Philip Glass, Music, De Capo Press 1995, pp 35-37

One especially memorable experience for me was working on the Mabou Mines production of Samuel Beckett's Play. I found, during my many viewings, that I experienced the work differently on almost every occasion. Specifically, I noticed that the emotional quickening (or epiphany) of the work seemed to occur in a different place in each performance -- in spite of the fact that all the performance elements such as light, music and words were completely set. This puzzled me. It also made me extremely curious, since traditional theater "works" quite differently... One might say that a classical or traditional play is a machine built in a specific way to make the emotional peak always happen in the places the author intended... It occurred to me then that the emotion of Beckett's theater did not reside in the piece in a way that allowed a complicated process of identification to trigger response....

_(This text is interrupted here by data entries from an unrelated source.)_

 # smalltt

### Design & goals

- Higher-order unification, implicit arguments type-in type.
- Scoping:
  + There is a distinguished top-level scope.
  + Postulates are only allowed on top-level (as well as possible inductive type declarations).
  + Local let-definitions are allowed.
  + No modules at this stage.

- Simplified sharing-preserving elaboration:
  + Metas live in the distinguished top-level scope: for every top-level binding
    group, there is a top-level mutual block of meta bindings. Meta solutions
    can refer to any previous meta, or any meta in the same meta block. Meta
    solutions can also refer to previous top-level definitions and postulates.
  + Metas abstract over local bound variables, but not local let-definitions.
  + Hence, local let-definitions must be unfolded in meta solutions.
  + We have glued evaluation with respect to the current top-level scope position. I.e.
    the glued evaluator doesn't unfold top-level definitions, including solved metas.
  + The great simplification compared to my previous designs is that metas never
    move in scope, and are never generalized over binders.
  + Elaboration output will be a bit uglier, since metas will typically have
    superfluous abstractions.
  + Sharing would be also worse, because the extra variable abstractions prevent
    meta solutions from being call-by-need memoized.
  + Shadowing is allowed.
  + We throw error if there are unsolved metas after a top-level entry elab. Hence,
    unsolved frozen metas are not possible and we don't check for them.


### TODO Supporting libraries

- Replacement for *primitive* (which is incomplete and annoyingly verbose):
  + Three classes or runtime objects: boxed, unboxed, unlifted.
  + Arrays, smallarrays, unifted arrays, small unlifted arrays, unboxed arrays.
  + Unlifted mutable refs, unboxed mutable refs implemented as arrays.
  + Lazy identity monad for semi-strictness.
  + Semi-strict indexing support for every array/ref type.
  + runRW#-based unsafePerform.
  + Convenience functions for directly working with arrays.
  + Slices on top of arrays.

Beckett's Play doesn't exist separately from its relationship to the viewer, who is included as part of the play's content. This is the mechanism we mean when we say the audience "completes" the work. The invention, or innovation, of Beckett's Play is that it includes us, the audience, in a different way than does the traditional theater. Instead of submitting us to an internal mechanism within the work, it allows us, by our presence, to relate to it, complete it and personalize it. The power of the work is directly proportional to the degree to which we succeeded in personalizing it.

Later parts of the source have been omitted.